Install-Slurm
Introduction
Install Slurm on CentOS-7 Virtual Cluster.
Preparation
Cluster Server and Computing Nodes
List of master node and computing nodes within the cluster.
| Hostname | IP Addr |
|---|---|
| master | 10.0.1.5 |
| node1 | 10.0.1.6 |
| node2 | 10.0.1.7 |
(Optional) Delete failed installation of Slurm
Remove database:
yum remove mariadb-server mariadb-devel -y
Remove Slurm and Munge:
yum remove slurm munge munge-libs munge-devel -y
Delete the users and corresponding folders:
userdel -r slurm
suerdel -r munge
Create the global users
Slurm and Munge require consistent UID and GID across every node in the cluster. For all the nodes, before you install Slurm or Munge:
export MUNGEUSER=971
groupadd -g $MUNGEUSER munge
useradd -m -c "MUNGE Uid 'N' Gid Emporium" -d /var/lib/munge -u $MUNGEUSER -g munge -s /sbin/nologin munge
export SLURMUSER=972
groupadd -g $SLURMUSER slurm
useradd -m -c "SLURM workload manager" -d /var/lib/slurm -u $SLURMUSER -g slurm -s /bin/bash slurm
Install Munge
Get the latest REPL repository:
yum install epel-release -y
Install Munge:
yum install munge munge-libs munge-devel -y
Create a secret key on master node.
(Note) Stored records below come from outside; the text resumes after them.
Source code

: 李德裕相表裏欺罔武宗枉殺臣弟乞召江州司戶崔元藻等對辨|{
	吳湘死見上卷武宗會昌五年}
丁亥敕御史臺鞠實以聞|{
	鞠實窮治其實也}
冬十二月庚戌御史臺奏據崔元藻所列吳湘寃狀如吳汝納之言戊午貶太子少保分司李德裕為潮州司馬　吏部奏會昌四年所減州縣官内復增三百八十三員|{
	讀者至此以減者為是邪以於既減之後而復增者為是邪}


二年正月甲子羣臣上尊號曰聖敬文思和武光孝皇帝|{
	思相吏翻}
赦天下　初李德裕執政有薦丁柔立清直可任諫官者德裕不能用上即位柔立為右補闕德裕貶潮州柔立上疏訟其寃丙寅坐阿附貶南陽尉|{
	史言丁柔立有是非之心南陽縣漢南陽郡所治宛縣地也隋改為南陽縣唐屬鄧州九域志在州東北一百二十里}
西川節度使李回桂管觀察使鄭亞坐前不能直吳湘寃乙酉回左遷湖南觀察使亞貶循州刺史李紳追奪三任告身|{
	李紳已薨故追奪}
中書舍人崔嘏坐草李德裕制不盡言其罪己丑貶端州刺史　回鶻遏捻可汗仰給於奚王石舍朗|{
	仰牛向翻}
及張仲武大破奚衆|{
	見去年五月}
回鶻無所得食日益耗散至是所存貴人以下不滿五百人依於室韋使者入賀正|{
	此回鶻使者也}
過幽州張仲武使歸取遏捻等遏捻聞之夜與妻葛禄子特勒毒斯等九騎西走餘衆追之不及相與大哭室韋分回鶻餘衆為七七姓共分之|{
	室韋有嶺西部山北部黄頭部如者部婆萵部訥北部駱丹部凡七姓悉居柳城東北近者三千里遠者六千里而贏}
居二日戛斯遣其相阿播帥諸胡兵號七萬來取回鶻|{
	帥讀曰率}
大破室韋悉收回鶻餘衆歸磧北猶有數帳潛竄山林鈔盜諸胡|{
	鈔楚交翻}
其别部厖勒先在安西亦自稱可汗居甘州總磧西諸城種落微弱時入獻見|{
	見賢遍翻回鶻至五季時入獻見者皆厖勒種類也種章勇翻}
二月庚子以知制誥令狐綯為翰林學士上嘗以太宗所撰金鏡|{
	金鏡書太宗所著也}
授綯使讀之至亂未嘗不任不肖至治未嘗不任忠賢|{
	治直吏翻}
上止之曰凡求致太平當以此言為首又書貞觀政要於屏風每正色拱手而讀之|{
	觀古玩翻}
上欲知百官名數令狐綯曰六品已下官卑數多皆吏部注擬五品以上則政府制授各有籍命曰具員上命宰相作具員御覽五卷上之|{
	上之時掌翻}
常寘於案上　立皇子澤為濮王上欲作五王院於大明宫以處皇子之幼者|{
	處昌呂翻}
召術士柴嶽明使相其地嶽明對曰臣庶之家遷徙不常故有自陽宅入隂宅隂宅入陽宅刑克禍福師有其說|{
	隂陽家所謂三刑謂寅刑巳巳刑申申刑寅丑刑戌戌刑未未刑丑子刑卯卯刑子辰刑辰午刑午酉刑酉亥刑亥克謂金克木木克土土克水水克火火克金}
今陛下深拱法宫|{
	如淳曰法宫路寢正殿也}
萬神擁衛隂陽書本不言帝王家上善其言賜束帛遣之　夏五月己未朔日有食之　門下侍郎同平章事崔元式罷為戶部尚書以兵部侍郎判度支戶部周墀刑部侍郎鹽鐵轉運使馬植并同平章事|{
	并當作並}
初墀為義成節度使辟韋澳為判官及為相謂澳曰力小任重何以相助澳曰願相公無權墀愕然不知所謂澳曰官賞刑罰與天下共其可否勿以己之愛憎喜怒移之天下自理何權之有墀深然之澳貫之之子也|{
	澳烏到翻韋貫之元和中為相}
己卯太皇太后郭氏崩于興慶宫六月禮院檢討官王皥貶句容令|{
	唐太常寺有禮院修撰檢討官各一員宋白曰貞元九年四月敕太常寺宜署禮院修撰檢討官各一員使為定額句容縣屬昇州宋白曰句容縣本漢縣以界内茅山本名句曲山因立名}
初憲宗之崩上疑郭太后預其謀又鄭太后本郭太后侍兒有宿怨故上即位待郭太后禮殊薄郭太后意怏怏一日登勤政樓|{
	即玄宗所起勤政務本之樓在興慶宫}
First install rig-tools to properly create the key:
yum install rng-tools -y
rngd -r /dev/urandom
/usr/sbin/create-munge-key -r
dd if=/dev/urandom bs=1 count=1024 > /etc/munge/munge.key
chown munge: /etc/munge/munge.key
chmod 400 /etc/munge/munge.key
Alternatively install from source
wget https://github.com/dun/munge/releases/download/munge-0.5.14/munge-0.5.14.tar.xz
./configure, etc.
add locallib.conf to /etc/ld.so.conf.d with /usr/local/lib
ldconfig -v
yum install rng-tools -y
rngd -r /dev/urandom
dd if=/dev/urandom bs=1 count=1024 > /usr/local/etc/munge/munge.key
chown munge:munge /usr/local/etc/munge
chown munge:munge /usr/local/etc/munge/munge.key
chmod 0700 /usr/local/etc/munge
chown munge:munge /usr/local/etc/munge
chown -R munge:munge /usr/local/var/log/munge
chown -R munge:munge /usr/local/var/lib/munge
chown -R munge:munge /usr/local/var/run/munge/
systemctl enable munge
systemctl start munge
Send this key to all of the compute nodes:
scp /etc/munge/munge.key root@10.0.1.6:/etc/munge
scp /etc/munge/munge.key root@10.0.1.7:/etc/munge
SSH into every node and correct the permissions as well as start the Munge service:
chown -R munge: /etc/munge/ /var/log/munge/
chmod 0700 /etc/munge/ /var/log/munge/
systemctl enable munge
systemctl start munge
To test Munge, try to access another node with Munge from master node:
munge -n
munge -n | munge
munge -n | ssh 10.0.1.6 unmunge
remunge
If you encounter no errors, then Munge is working as expected.
Install Slurm
Install a few dependencies:
yum install openssl openssl-devel pam-devel numactl numactl-devel hwloc hwloc-devel lua lua-devel readline-devel rrdtool-devel ncurses-devel man2html libibmad libibumad -y
Download the latest version of Slurm in the shared folder:
cd /nfsshare
wget https://download.schedmd.com/slurm/slurm-19.05.4.tar.bz2
If you don't have rpmbuild yet:
yum install rpm-build
rpmbuild -ta slurm-19.05.4.tar.bz2
Check the rpms created by rpmbuild:
cd /root/rpmbuild/RPMS/x86_64
Move the Slurm rpms for installation for all nodes:
mkdir /nfsshare/slurm-rpms
cp * /nfsshare/slurm-rpms
On every node, install these rpms:
yum --nogpgcheck localinstall * -y
Alternatively install from source https://slurm.schedmd.com/quickstart_admin.html
yum install openssl openssl-devel pam-devel numactl numactl-devel hwloc lua readline-devel ncurses-devel man2html libibmad libibumad -y
yum install mariadb-server mariadb-devel -y
cd /usr/local
wget https://download.schedmd.com/slurm/slurm-21.08.6.tar.bz2
tar xf slurm-21.08.6.tar.bz2
cd slurm-21.08.6
./configure --sysconfdir=/etc/slurm, make , make install
add /usr/local/lib/slurm to /etc/ld.conf.d/locallib.conf
/sbin/ldconfig -v
copy conf from etc directory
cp slurm.conf.example /etc/slurm/slurm.conf
/usr/local/sbin/slurmd -C
copy service files in etc to /etc/systemd/system
On the master node:
vim /etc/slurm/slurm.conf
Paste the slurm.conf in Configs and paste it into slurm.conf.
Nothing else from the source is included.